▶ _Data under study_:

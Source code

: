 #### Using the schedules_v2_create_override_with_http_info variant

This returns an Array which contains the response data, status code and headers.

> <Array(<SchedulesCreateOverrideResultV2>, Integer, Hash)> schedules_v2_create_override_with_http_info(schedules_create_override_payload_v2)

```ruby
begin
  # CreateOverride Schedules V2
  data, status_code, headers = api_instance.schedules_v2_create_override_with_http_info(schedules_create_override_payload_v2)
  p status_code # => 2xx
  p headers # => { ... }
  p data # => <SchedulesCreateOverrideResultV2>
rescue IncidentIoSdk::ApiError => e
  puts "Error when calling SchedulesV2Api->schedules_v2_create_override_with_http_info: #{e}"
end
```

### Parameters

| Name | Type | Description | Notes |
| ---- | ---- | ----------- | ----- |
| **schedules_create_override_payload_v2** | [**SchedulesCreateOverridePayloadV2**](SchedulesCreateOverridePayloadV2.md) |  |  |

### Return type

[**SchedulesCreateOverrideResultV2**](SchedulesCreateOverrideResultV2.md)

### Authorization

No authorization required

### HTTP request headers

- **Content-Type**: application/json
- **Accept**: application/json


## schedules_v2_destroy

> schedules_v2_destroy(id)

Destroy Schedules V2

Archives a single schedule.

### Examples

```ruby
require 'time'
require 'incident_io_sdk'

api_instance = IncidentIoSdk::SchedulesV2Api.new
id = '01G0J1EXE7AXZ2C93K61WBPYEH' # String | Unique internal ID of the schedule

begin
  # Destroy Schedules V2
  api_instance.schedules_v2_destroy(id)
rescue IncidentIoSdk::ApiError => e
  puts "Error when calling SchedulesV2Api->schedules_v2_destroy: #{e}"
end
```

▶ _Work to complete_: Print out all the entries precisely as written.

▶ _Output_:
Source code

: #### Using the schedules_v2_create_override_with_http_info variant

This returns an Array which contains the response data, status code and headers.

> <Array(<SchedulesCreateOverrideResultV2>, Integer, Hash)> schedules_v2_create_override_with_http_info(schedules_create_override_payload_v2)

```ruby
begin
  # CreateOverride Schedules V2
  data, status_code, headers = api_instance.schedules_v2_create_override_with_http_info(schedules_create_override_payload_v2)
  p status_code # => 2xx
  p headers # => { ... }
  p data # => <SchedulesCreateOverrideResultV2>
rescue IncidentIoSdk::ApiError => e
  puts "Error when calling SchedulesV2Api->schedules_v2_create_override_with_http_info: #{e}"
end
```

### Parameters

| Name | Type | Description | Notes |
| ---- | ---- | ----------- | ----- |
| **schedules_create_override_payload_v2** | [**SchedulesCreateOverridePayloadV2**](SchedulesCreateOverridePayloadV2.md) |  |  |

### Return type

[**SchedulesCreateOverrideResultV2**](SchedulesCreateOverrideResultV2.md)

### Authorization

No authorization required

### HTTP request headers

- **Content-Type**: application/json
- **Accept**: application/json


## schedules_v2_destroy

> schedules_v2_destroy(id)

Destroy Schedules V2

Archives a single schedule.

### Examples

```ruby
require 'time'
require 'incident_io_sdk'

api_instance = IncidentIoSdk::SchedulesV2Api.new
id = '01G0J1EXE7AXZ2C93K61WBPYEH' # String | Unique internal ID of the schedule

begin
  # Destroy Schedules V2
  api_instance.schedules_v2_destroy(id)
rescue IncidentIoSdk::ApiError => e
  puts "Error when calling SchedulesV2Api->schedules_v2_destroy: #{e}"
end
```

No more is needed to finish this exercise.